What is required: In how many lines of the records below does the word "that" appear? Answer with the number alone.

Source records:

_ _ _ _

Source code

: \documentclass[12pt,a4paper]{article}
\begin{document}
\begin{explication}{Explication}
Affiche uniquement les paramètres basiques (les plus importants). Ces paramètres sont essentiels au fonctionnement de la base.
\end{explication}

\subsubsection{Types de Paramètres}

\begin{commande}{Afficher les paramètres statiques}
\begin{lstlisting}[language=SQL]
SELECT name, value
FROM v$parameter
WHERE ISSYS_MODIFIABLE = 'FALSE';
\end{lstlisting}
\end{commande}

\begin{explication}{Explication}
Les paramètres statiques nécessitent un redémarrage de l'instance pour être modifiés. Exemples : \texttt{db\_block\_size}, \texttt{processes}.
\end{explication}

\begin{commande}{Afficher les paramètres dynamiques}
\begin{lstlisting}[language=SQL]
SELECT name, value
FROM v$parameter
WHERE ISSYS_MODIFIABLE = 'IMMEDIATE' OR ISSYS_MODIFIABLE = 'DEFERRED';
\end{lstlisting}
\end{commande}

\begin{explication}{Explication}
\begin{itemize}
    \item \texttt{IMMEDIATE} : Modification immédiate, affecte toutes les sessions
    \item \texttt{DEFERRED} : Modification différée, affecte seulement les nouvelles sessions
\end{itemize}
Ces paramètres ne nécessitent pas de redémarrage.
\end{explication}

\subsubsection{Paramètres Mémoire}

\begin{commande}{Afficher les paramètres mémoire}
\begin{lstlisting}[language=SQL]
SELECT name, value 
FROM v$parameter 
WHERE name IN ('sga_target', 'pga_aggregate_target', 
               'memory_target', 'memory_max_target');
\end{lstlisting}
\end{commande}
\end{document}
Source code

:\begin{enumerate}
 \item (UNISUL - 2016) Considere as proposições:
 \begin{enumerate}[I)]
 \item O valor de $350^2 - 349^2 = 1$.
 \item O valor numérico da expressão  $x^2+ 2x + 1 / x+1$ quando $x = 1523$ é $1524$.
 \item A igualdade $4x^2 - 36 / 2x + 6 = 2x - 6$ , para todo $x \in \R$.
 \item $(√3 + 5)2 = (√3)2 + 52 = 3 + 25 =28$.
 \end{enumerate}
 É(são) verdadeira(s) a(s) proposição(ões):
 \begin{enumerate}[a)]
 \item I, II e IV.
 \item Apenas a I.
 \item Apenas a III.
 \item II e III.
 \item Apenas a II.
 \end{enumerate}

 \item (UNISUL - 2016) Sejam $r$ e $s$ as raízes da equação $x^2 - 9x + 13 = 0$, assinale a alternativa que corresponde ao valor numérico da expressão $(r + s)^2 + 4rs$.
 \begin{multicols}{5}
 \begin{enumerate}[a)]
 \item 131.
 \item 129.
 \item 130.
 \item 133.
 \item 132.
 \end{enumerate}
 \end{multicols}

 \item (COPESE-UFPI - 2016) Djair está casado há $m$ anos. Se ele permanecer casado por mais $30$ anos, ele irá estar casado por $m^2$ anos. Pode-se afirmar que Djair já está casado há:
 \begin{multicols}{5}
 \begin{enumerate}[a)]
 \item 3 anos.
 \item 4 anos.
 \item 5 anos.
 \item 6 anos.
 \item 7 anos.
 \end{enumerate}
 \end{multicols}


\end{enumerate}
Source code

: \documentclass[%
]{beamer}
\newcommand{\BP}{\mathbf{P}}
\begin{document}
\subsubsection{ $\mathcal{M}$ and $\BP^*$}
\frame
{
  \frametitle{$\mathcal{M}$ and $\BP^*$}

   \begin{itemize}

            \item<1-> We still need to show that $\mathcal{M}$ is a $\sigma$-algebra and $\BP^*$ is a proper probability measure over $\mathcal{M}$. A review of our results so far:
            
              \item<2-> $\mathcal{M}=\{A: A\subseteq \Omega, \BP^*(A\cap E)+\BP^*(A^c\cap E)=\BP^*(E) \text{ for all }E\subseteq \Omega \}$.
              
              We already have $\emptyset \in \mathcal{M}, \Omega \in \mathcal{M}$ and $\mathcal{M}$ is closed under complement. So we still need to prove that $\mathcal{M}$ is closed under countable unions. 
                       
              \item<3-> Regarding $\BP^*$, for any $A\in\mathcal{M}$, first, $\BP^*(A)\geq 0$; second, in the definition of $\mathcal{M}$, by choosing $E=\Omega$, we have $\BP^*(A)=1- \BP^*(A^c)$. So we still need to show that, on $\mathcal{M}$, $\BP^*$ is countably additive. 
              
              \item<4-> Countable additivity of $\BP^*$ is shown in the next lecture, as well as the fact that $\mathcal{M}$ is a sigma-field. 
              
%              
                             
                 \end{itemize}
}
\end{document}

_ _ _ _

Exercise answer: 4